I'm sure that Alan will now go and knock up an example for his library of useful tips
Good luck
T
In FOCUS since 1986
WebFOCUS Server 8.2.01M, thru 8.2.07 on Windows Svr 2008 R2
WebFOCUS App Studio 8.2.06 standalone on Windows 10
July 03, 2007, 08:43 AM
mgrackin
Here's another way to find the second to last occurance of the 1. The key to this techniaue is to reverse the string and then use POSIT to find the position of the second to last 1. This is probably not the best solution but it works.
DEFINE FILE CAR ORGNUM/A16='0110110011111001'; REVNUM/A16=REVERSE(16,ORGNUM,'A16'); FSTONE/I2 =POSIT(REVNUM,16,'1',1,'I2'); NUMTWO/A16=SUBSTR(16,REVNUM,FSTONE+1,16,16-FSTONE,'A16'); SECONE/I2 =POSIT(NUMTWO,16,'1',1,'I2'); THEPOSITION/I2=(16-(FSTONE+SECONE))+1; END TABLE FILE CAR PRINT ORGNUM REVNUM FSTONE NUMTWO SECONE THEPOSITION AS 'The Second 1 is,Located at Position' BY COUNTRY WHERE RECORDLIMIT EQ 1 END
Thanks!
Mickey
FOCUS/WebFOCUS 1990 - 2011
July 03, 2007, 11:50 AM
getit
I came up with the exact solution as Alan Bs yesterday and it is working fine. Mgrackin 's also is a good idea.
Thanks Guys!!
App Studio Version 8202 windows Platform SQL Server 2008/2012
July 03, 2007, 03:45 PM
FrankDutch
I did not test either of the solutions, but what if the original number has only one "1" pe "0000000010" or "010000000" or "1"....

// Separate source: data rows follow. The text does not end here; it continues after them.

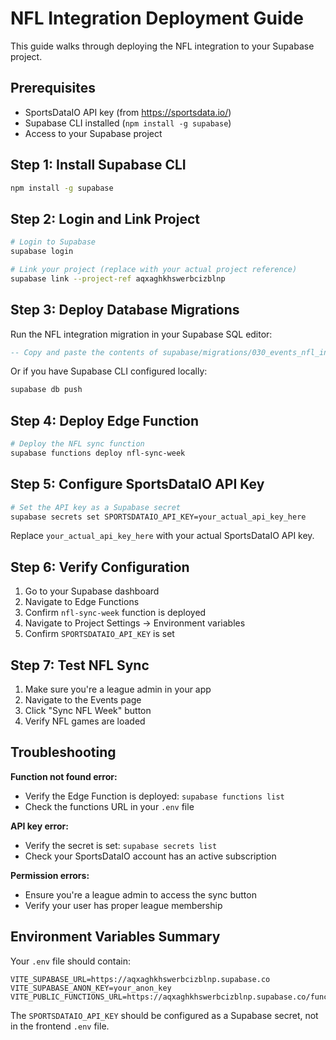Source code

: # NFL Integration Deployment Guide

This guide walks through deploying the NFL integration to your Supabase project.

## Prerequisites

- SportsDataIO API key (from https://sportsdata.io/)
- Supabase CLI installed (`npm install -g supabase`)
- Access to your Supabase project

## Step 1: Install Supabase CLI

```bash
npm install -g supabase
```

## Step 2: Login and Link Project

```bash
# Login to Supabase
supabase login

# Link your project (replace with your actual project reference)
supabase link --project-ref aqxaghkhswerbcizblnp
```

## Step 3: Deploy Database Migrations

Run the NFL integration migration in your Supabase SQL editor:

```sql
-- Copy and paste the contents of supabase/migrations/030_events_nfl_integration.sql
```

Or if you have Supabase CLI configured locally:

```bash
supabase db push
```

## Step 4: Deploy Edge Function

```bash
# Deploy the NFL sync function
supabase functions deploy nfl-sync-week
```

## Step 5: Configure SportsDataIO API Key

```bash
# Set the API key as a Supabase secret
supabase secrets set SPORTSDATAIO_API_KEY=your_actual_api_key_here
```

Replace `your_actual_api_key_here` with your actual SportsDataIO API key.

## Step 6: Verify Configuration

1. Go to your Supabase dashboard
2. Navigate to Edge Functions
3. Confirm `nfl-sync-week` function is deployed
4. Navigate to Project Settings → Environment variables
5. Confirm `SPORTSDATAIO_API_KEY` is set

## Step 7: Test NFL Sync

1. Make sure you're a league admin in your app
2. Navigate to the Events page
3. Click "Sync NFL Week" button
4. Verify NFL games are loaded

## Troubleshooting

**Function not found error:**
- Verify the Edge Function is deployed: `supabase functions list`
- Check the functions URL in your `.env` file

**API key error:**
- Verify the secret is set: `supabase secrets list`
- Check your SportsDataIO account has an active subscription

**Permission errors:**
- Ensure you're a league admin to access the sync button
- Verify your user has proper league membership

## Environment Variables Summary

Your `.env` file should contain:

```
VITE_SUPABASE_URL=https://aqxaghkhswerbcizblnp.supabase.co
VITE_SUPABASE_ANON_KEY=your_anon_key
VITE_PUBLIC_FUNCTIONS_URL=https://aqxaghkhswerbcizblnp.supabase.co/functions/v1
```

The `SPORTSDATAIO_API_KEY` should be configured as a Supabase secret, not in the frontend `.env` file.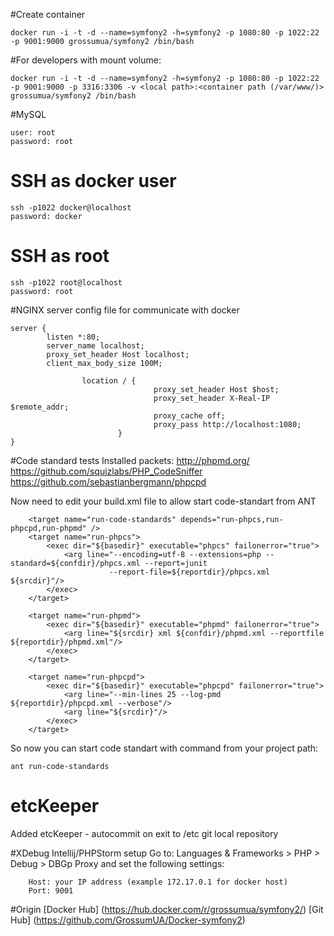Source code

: #Create container
```
docker run -i -t -d --name=symfony2 -h=symfony2 -p 1080:80 -p 1022:22 -p 9001:9000 grossumua/symfony2 /bin/bash
```

#For developers with mount volume:

```
docker run -i -t -d --name=symfony2 -h=symfony2 -p 1080:80 -p 1022:22 -p 9001:9000 -p 3316:3306 -v <local path>:<container path (/var/www/)> grossumua/symfony2 /bin/bash
```

#MySQL
```
user: root 
password: root
```
# SSH as docker user
```
ssh -p1022 docker@localhost
password: docker
```
# SSH as root
```
ssh -p1022 root@localhost
password: root
```
#NGINX server config file for communicate with docker
```
server {
        listen *:80;
        server_name localhost;
        proxy_set_header Host localhost;
        client_max_body_size 100M;

                location / {
                                proxy_set_header Host $host;
                                proxy_set_header X-Real-IP $remote_addr;
                                proxy_cache off;
                                proxy_pass http://localhost:1080;
                        }
}
```
#Code standard tests
Installed packets: 
http://phpmd.org/
https://github.com/squizlabs/PHP_CodeSniffer
https://github.com/sebastianbergmann/phpcpd

Now need to edit your build.xml file to allow start code-standart from ANT
``` 
    <target name="run-code-standards" depends="run-phpcs,run-phpcpd,run-phpmd" />
    <target name="run-phpcs">
        <exec dir="${basedir}" executable="phpcs" failonerror="true">
            <arg line="--encoding=utf-8 --extensions=php --standard=${confdir}/phpcs.xml --report=junit
                      --report-file=${reportdir}/phpcs.xml ${srcdir}"/>
        </exec>
    </target>

    <target name="run-phpmd">
        <exec dir="${basedir}" executable="phpmd" failonerror="true">
            <arg line="${srcdir} xml ${confdir}/phpmd.xml --reportfile ${reportdir}/phpmd.xml"/>
        </exec>
    </target>

    <target name="run-phpcpd">
        <exec dir="${basedir}" executable="phpcpd" failonerror="true">
            <arg line="--min-lines 25 --log-pmd ${reportdir}/phpcpd.xml --verbose"/>
            <arg line="${srcdir}"/>
        </exec>
    </target>
```
So now you can start code standart with command from your project path:
```
ant run-code-standards
```
# etcKeeper 
Added etcKeeper - autocommit on exit to /etc git local repository

#XDebug Intellij/PHPStorm setup
Go to: Languages & Frameworks > PHP > Debug > DBGp Proxy and set the following settings:
```
    Host: your IP address (example 172.17.0.1 for docker host)
    Port: 9001
```
#Origin
[Docker Hub] (https://hub.docker.com/r/grossumua/symfony2/)
[Git Hub] (https://github.com/GrossumUA/Docker-symfony2)
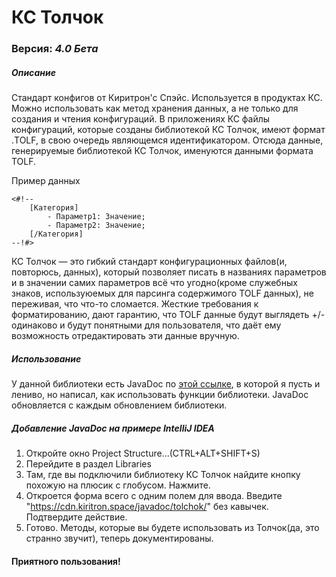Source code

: # КС Толчок

### Версия: _4.0 Бета_
##### Описание
Стандарт конфигов от Киритрон'с Спэйс. Используется в продуктах КС. Можно использовать как метод хранения данных, а не только для создания и чтения конфигураций. В приложениях КС файлы конфигураций, которые созданы библиотекой КС Толчок, имеют формат .TOLF, в свою очередь являющемся идентификатором. Отсюда данные, генерируемые библиотекой КС Толчок, именуются данными формата TOLF.

Пример данных
```
<#!--
    [Категория]
        - Параметр1: Значение;
        - Параметр2: Значение;
    [/Категория]
--!#>
```

КС Толчок — это гибкий стандарт конфигурационных файлов(и, повторюсь, данных), который позволяет писать в названиях параметров и в значении самих параметров всё что угодно(кроме служебных знаков, используюемых для парсинга содержимого TOLF данных), не переживая, что что-то сломается. Жесткие требования к форматированию, дают гарантию, что TOLF данные будут выглядеть +/- одинаково и будут понятными для пользователя, что даёт ему возможность отредактировать эти данные вручную.

##### Использование
У данной библиотеки есть JavaDoc по [этой ссылке](https://cdn.kiritron.space/javadoc/tolchok/), в которой я пусть и лениво, но написал, как использовать функции библиотеки. JavaDoc обновляется с каждым обновлением библиотеки.

##### Добавление JavaDoc на примере IntelliJ IDEA
1. Откройте окно Project Structure...(CTRL+ALT+SHIFT+S)
2. Перейдите в раздел Libraries
3. Там, где вы подключили библиотеку КС Толчок найдите кнопку похожую на плюсик с глобусом. Нажмите.
4. Откроется форма всего с одним полем для ввода. Введите "https://cdn.kiritron.space/javadoc/tolchok/" без кавычек. Подтвердите действие.
5. Готово. Методы, которые вы будете использовать из Толчок(да, это странно звучит), теперь документированы.

#### Приятного пользования!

You can test this by first converting the number from binary to decimal. If the decimal number is 2^0 till 2^15 than the binary number only holds one "1" and the other tests can be passed.
Just a thought...
Frank
prod: WF 7.6.10 platform Windows, databases: msSQL2000, msSQL2005, RMS, Oracle, Sybase,IE7 test: WF 7.6.10 on the same platform and databases,IE7
July 04, 2007, 04:49 AM
Alan B
Frank,
The code I gave will return a PLACE value of 0, when the string contains only one '1'. The beauty of AnV fields.